[OpenAFS] Slow loading of virtually hosted web content

Benjamin Kaduk kaduk@mit.edu
Fri, 19 Nov 2021 15:28:12 -0800


Hi Kendrick,

While I don't have specific advice for you, I'll make a few high-level
points:

- most of the community knowledge about tuning, both for fileservers and
  cache managers, has been recorded in various workshop presentations over
  the years.  That should include what parameters to tune and how to
  determine whether changes are helping (or hurting)

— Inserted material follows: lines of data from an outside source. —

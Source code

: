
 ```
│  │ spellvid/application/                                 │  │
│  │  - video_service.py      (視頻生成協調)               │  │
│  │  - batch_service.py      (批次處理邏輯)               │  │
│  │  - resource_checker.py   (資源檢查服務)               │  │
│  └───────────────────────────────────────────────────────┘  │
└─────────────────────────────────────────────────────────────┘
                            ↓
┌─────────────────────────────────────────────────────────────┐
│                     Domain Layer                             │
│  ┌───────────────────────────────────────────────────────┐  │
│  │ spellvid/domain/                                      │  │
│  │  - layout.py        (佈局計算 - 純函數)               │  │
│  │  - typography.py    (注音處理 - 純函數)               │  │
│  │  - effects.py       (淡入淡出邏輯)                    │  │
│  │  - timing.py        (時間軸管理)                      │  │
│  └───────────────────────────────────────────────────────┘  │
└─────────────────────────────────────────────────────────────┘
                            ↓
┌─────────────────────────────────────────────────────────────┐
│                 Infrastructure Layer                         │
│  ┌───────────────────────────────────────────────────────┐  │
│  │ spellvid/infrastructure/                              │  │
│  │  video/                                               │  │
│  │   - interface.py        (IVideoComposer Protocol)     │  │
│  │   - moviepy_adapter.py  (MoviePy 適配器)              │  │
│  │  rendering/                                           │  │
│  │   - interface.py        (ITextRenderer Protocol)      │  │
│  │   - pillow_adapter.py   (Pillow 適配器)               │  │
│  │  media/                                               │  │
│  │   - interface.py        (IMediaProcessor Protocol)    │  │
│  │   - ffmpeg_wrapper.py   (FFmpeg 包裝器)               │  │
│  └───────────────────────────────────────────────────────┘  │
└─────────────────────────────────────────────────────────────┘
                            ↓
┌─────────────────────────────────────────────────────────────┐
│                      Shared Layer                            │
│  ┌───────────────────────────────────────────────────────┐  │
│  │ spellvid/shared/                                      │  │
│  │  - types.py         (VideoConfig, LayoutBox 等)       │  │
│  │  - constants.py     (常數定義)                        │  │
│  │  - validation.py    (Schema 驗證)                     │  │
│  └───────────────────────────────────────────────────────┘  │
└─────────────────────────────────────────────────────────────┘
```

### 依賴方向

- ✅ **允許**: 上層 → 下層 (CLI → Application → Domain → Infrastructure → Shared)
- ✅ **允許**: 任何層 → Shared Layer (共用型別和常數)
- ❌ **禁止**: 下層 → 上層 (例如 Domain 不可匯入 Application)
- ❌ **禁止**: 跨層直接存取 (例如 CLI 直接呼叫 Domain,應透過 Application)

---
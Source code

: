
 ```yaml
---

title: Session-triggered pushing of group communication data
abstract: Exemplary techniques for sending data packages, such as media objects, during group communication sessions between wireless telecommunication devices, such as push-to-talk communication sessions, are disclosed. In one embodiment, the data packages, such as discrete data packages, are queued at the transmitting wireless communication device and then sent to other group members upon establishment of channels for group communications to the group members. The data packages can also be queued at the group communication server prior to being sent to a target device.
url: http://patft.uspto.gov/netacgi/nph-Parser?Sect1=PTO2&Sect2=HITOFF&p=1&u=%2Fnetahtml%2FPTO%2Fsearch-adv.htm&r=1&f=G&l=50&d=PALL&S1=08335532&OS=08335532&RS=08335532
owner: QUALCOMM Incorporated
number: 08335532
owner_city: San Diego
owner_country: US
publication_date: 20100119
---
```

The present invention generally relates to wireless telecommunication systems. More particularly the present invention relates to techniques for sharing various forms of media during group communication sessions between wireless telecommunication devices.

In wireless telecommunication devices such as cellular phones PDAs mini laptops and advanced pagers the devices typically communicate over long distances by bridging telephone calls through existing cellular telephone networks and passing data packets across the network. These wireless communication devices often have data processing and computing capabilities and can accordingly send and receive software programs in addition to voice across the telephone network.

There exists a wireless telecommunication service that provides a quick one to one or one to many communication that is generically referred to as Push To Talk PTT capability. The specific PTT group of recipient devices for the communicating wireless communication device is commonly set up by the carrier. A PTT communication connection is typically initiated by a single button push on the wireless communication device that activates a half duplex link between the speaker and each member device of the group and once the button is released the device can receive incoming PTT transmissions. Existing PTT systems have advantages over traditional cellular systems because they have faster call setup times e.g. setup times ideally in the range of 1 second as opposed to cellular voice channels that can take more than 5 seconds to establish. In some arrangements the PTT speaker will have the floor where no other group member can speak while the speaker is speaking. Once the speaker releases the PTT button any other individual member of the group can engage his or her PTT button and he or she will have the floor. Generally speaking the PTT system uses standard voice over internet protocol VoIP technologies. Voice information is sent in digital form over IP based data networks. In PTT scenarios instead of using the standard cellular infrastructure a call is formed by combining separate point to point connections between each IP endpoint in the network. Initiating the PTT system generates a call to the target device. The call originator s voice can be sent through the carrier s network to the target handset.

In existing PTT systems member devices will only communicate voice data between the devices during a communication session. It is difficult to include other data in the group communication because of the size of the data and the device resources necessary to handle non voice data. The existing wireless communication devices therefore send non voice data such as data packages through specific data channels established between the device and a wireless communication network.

- there's a somewhat fundamental performance bottleneck in the OpenAFS Rx
  RPC implementation so that performance degrades with latency between
  cache manager and fileserver.  It sounds like that's not your immediate
  issue, but is something to keep in mind

- It's possible for fileserver configuration to be the issue even if the
  fileservers themselves don't seem to be under heavy load.  For example,
  if the fileserver doesn't have enough space to store callback entries for
  all the active clients in normal use, it will be sending callback breaks
  and reducing the caching efficiency of the clients.

Best of luck,

Ben

On Wed, Nov 10, 2021 at 03:27:43PM -0500, Kendrick Hernandez wrote:
> Hi all,
> 
> We host around 240 departmental and campus web sites (individual afs
> volumes) across 6 virtual web servers on AFS storage. The web servers are 4
> core, 16G VMs, and the 4 file servers are 4 core 32G VMs. All CentOS 7
> systems.
> 
> In the past week or so, we've encountered high-load on the web servers
> (primary consumers being apache and afsd) during periods of increased
> traffic, and we're trying to identify ways to tune performance. After
> seeing the following in the logs:
> 
> 2021 11 08 08:52:03 -05:00 virthost4 [kern.warning] kernel: afs: Warning:
> > We are having trouble keeping the AFS stat cache trimmed down under the
> > configured limit (current -stat setting: 3000, current vcache usage: 18116).
> > 2021 11 08 08:52:03 -05:00 virthost4 [kern.warning] kernel: afs: If AFS
> > access seems slow, consider raising the -stat setting for afsd.
> 
> 
> I increased the disk cache to 10g and the -stat parameter to 100000, which
> has improved things somewhat, but we're not quite there yet. This is the
> current client cache configuration from one of the web servers:
> 
> Chunk files:   281250
> > Stat caches:   100000
> > Data caches:   10000
> > Volume caches: 200
> > Chunk size:    1048576
> > Cache size:    9000000 kB
> > Set time:      no
> > Cache type:    disk
> 
> 
> Has anyone else experienced this? I think the bottleneck is with the cache
> manager and not the file servers themselves, because they don't seem to be
> impacted much during those periods of high load, and I can access files in
> those web volumes from my local client without any noticable lag.
> 
> Any guidance on what to look at regarding performance would be much
> appreciated.
> 
> Thank you!
> k-
> 
> -- 
> Kendrick Hernandez
> *UNIX Systems Administrator*
> Division of Information Technology
> University of Maryland, Baltimore County